Records for this task:
______________________________

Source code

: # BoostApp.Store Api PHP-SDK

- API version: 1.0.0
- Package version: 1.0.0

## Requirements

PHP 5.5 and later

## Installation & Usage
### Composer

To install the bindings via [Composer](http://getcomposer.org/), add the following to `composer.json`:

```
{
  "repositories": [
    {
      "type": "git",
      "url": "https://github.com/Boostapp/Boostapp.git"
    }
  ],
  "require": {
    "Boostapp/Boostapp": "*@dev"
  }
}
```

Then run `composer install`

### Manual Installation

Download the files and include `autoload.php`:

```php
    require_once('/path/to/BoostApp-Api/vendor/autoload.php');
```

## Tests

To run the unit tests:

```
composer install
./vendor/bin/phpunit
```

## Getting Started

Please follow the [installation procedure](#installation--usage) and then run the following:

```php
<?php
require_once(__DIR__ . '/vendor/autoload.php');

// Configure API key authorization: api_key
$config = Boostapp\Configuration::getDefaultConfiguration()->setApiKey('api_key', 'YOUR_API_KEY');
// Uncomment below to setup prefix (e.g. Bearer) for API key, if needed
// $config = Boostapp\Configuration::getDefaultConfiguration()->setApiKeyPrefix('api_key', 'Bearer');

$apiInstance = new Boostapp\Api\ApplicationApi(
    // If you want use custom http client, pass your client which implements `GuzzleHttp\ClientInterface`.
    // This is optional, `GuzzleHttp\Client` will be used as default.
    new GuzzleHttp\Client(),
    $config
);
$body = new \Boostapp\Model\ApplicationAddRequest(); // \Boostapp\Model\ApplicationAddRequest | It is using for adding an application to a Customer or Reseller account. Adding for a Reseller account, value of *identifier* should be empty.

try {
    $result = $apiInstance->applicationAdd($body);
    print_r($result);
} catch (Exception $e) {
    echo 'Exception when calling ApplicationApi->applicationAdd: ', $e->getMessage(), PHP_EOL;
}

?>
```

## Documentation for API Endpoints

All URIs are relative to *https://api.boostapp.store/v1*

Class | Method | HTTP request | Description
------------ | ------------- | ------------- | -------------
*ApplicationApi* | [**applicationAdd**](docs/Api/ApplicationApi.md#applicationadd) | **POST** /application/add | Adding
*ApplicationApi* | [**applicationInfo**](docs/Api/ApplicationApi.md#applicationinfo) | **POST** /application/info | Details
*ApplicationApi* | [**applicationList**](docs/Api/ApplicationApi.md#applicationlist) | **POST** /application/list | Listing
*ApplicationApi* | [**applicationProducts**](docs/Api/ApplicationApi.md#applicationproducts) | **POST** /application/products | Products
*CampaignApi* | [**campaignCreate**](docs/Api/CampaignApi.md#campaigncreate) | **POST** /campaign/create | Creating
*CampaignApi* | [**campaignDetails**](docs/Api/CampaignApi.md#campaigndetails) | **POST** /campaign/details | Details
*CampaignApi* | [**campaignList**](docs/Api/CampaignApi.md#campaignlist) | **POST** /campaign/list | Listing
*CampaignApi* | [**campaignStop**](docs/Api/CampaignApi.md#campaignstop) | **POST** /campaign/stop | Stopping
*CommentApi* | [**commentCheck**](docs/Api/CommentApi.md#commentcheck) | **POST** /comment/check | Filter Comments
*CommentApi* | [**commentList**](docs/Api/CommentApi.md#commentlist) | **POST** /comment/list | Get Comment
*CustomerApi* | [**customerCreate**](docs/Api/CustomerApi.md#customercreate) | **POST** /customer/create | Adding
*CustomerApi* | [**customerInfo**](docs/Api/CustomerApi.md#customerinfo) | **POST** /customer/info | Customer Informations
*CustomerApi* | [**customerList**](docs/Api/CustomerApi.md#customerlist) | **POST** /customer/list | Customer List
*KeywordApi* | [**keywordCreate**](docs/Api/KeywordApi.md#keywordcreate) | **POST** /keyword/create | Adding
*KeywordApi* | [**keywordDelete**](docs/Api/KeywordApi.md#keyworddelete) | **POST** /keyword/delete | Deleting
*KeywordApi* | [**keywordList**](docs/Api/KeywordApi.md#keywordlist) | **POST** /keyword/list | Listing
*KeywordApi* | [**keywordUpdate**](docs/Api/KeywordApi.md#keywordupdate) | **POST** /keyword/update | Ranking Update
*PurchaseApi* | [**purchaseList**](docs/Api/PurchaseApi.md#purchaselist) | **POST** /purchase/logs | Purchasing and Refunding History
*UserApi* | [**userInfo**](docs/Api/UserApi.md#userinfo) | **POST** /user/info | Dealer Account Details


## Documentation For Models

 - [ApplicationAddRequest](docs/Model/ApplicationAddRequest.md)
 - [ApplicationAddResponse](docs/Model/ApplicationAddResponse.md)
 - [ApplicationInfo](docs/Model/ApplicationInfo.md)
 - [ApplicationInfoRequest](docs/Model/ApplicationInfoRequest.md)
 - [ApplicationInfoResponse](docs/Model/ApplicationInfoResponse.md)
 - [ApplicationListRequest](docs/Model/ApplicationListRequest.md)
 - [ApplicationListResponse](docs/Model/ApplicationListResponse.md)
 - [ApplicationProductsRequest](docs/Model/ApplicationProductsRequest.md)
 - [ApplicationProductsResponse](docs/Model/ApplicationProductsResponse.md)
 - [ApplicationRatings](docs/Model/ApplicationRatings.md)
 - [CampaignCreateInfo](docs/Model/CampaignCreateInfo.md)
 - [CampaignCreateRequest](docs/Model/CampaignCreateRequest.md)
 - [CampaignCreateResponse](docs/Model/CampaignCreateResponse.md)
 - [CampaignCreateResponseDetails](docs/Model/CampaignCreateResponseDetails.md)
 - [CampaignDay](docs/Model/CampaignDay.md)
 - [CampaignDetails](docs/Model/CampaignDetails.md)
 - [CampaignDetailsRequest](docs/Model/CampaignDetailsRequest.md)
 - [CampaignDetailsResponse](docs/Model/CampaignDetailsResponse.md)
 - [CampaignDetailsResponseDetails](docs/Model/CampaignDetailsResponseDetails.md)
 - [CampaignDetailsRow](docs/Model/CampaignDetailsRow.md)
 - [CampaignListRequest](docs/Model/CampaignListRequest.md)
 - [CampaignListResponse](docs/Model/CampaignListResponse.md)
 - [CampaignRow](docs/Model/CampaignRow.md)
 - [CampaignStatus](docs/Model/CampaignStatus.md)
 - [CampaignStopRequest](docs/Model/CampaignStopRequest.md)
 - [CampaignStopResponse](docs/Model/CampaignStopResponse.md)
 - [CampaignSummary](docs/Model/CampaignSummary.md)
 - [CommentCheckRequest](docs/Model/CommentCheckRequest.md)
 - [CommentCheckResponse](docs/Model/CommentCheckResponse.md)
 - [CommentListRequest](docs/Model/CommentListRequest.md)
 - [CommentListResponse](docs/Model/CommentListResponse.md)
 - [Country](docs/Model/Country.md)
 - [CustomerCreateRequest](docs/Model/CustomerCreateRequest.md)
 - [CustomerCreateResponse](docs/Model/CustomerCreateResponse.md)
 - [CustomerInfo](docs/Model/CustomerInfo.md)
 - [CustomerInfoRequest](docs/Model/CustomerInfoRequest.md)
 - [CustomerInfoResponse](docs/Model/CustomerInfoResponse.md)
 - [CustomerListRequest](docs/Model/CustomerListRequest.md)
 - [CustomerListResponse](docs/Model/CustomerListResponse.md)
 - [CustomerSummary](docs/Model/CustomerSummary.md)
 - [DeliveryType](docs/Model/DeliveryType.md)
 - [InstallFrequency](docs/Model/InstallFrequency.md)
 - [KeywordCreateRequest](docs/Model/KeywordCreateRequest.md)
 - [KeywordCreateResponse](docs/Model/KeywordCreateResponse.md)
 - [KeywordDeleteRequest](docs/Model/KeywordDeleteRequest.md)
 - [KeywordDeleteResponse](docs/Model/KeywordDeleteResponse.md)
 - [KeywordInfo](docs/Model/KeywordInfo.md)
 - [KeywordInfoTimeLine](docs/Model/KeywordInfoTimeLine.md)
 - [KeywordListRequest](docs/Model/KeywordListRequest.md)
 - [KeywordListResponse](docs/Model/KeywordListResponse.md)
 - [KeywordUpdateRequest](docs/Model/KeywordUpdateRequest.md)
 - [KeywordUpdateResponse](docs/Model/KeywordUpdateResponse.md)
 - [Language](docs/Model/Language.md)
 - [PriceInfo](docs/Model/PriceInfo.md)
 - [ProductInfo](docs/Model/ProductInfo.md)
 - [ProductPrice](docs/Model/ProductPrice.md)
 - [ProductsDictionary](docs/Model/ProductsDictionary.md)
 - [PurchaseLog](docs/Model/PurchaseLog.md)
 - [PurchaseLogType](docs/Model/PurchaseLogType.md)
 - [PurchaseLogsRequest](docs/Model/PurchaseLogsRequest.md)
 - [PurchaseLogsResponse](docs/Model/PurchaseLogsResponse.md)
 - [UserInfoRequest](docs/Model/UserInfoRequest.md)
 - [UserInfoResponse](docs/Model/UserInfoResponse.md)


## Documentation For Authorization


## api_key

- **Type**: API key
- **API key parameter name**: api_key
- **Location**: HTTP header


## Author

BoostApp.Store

______________________________

Your goal: All lines above between those holding "[**commentList**](docs/Api/CommentApi.md#commentlist) | **POST**" and "[**keywordList**](docs/Api/KeywordApi.md#keywordlist) | **POST**", inclusive, must be set down unchanged, and no other line may be included.

Your response:
*CommentApi* | [**commentList**](docs/Api/CommentApi.md#commentlist) | **POST** /comment/list | Get Comment
*CustomerApi* | [**customerCreate**](docs/Api/CustomerApi.md#customercreate) | **POST** /customer/create | Adding
*CustomerApi* | [**customerInfo**](docs/Api/CustomerApi.md#customerinfo) | **POST** /customer/info | Customer Informations
*CustomerApi* | [**customerList**](docs/Api/CustomerApi.md#customerlist) | **POST** /customer/list | Customer List
*KeywordApi* | [**keywordCreate**](docs/Api/KeywordApi.md#keywordcreate) | **POST** /keyword/create | Adding
*KeywordApi* | [**keywordDelete**](docs/Api/KeywordApi.md#keyworddelete) | **POST** /keyword/delete | Deleting
*KeywordApi* | [**keywordList**](docs/Api/KeywordApi.md#keywordlist) | **POST** /keyword/list | Listing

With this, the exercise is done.